I’m always hesitant to speculate on What Would Nixon Have Done? — partly because who really knows, and partly because such speculation too easily becomes an exercise in what the speculator wants done.
But I can, unreservedly and without any hesitation or shadow of a doubt, say that Nixon would have loved this — the unassisted triple play by Phillies second baseman Eric Bruntlett that clinched last night’s 9-7 victory over the Mets at Shea Stadium. There have only been fifteen unassisted triple plays (and the only one other one that ended a game was back in 1927). Since there have been sixteen perfect games, this was a moment rarer even than perfection.
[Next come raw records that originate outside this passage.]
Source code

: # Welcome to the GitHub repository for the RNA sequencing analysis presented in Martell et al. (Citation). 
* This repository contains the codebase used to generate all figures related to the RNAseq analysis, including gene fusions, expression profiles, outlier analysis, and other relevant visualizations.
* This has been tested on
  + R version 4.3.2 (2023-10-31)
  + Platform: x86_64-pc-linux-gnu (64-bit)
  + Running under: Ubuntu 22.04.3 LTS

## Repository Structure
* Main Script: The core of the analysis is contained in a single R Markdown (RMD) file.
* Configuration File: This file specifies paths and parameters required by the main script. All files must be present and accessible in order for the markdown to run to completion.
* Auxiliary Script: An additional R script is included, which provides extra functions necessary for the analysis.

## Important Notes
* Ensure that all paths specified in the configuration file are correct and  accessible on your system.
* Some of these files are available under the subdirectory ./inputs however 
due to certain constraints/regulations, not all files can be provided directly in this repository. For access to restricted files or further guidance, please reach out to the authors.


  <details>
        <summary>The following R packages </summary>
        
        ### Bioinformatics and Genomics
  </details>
RN would certainly have savored the moment; and it isn’t entirely out of the ballpark that he would have been able to summon up from memory the relevant historical stats.
AP described the play:
With runners on first and second in the ninth inning and a run already in, Jeff Francoeur hit a line drive up the middle that appeared headed toward center field for a single. But both runners were stealing on the 2-2 pitch, so Bruntlett was in perfect position as he moved over to cover second base.
He caught the liner easily, stepped on second to double up Luis Castillo and then turned to tag Daniel Murphy for the third out. Murphy tried to backpedal away from Bruntlett, but had nowhere to go.
“Frenchy hit it on the screws,” Murphy said. “It happened so fast there was nothing I could do.”